**TASK OBJECTIVE:**
Omitting the pictures, restate all of the entries below exactly.

----- RECORDS PROVIDED

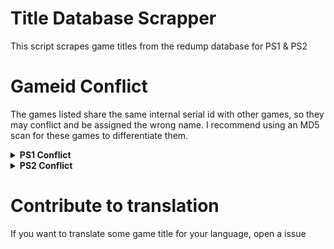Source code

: # Title Database Scrapper
This script scrapes game titles from the redump database for PS1 &amp; PS2

# Gameid Conflict

The games listed share the same internal serial id with other games, so they may conflict and be assigned the wrong name. I recommend using an MD5 scan for these games to differentiate them.

<details>
  <summary> <h7> <b> PS1 Conflict </b> </h7> </summary>
   <p>
  
 ```
 SOON
 ```   
  ------
   </p>
</details>

<details>
  <summary> <h7> <b> PS2 Conflict </b> </h7> </summary>
   <p>
  
 ```
SLUS_202.73 Namco Museum
SLUS_202.73 Namco Museum 50th Anniversary

SLPS_253.34 Shadow Hearts II (Disc 1)
SLPS_253.34 Shadow Hearts II (Disc 2)

SLPS_253.17 Shadow Hearts II (Disc 1) (Gentei DX Pack)
SLPS_253.17 Shadow Hearts II (Disc 2) (Gentei DX Pack)

SLPS_732.14 Shadow Hearts II: Director's Cut (Disc 1)
SLPS_732.14 Shadow Hearts II: Director's Cut (Disc 2)

SLPM_550.82 Shin Sangoku Musou 5 Special (Disc 1)
SLPM_550.82 Shin Sangoku Musou 5 Special (Disc 2)

SLPS_256.96 Mermaid Prism
SLPS_256.96 Simple 2000 Series Vol. 122: Onna no Ko Sen'you: The Ningyo-hime Monogatari: Mermaid Prism

SLUS_206.43 Namco Transmission v1.03
SLUS_206.43 Soulcalibur II

SLPM_654.38 Star Ocean: Till the End of Time: Director's Cut (Disc 1)
SLPM_654.38 Star Ocean: Till the End of Time: Director's Cut (Disc 2)
 ```   
  ------
   </p>
</details>

# Contribute to translation

If you want to translate some game title for your language, open a issue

----------

**TASK SOLUTION:**
Source code

: # Title Database Scrapper
This script scrapes game titles from the redump database for PS1 &amp; PS2

# Gameid Conflict

The games listed share the same internal serial id with other games, so they may conflict and be assigned the wrong name. I recommend using an MD5 scan for these games to differentiate them.

<details>
  <summary> <h7> <b> PS1 Conflict </b> </h7> </summary>
   <p>
  
 ```
 SOON
 ```   
  ------
   </p>
</details>

<details>
  <summary> <h7> <b> PS2 Conflict </b> </h7> </summary>
   <p>
  
 ```
SLUS_202.73 Namco Museum
SLUS_202.73 Namco Museum 50th Anniversary

SLPS_253.34 Shadow Hearts II (Disc 1)
SLPS_253.34 Shadow Hearts II (Disc 2)

SLPS_253.17 Shadow Hearts II (Disc 1) (Gentei DX Pack)
SLPS_253.17 Shadow Hearts II (Disc 2) (Gentei DX Pack)

SLPS_732.14 Shadow Hearts II: Director's Cut (Disc 1)
SLPS_732.14 Shadow Hearts II: Director's Cut (Disc 2)

SLPM_550.82 Shin Sangoku Musou 5 Special (Disc 1)
SLPM_550.82 Shin Sangoku Musou 5 Special (Disc 2)

SLPS_256.96 Mermaid Prism
SLPS_256.96 Simple 2000 Series Vol. 122: Onna no Ko Sen'you: The Ningyo-hime Monogatari: Mermaid Prism

SLUS_206.43 Namco Transmission v1.03
SLUS_206.43 Soulcalibur II

SLPM_654.38 Star Ocean: Till the End of Time: Director's Cut (Disc 1)
SLPM_654.38 Star Ocean: Till the End of Time: Director's Cut (Disc 2)
 ```   
  ------
   </p>
</details>

# Contribute to translation

If you want to translate some game title for your language, open a issue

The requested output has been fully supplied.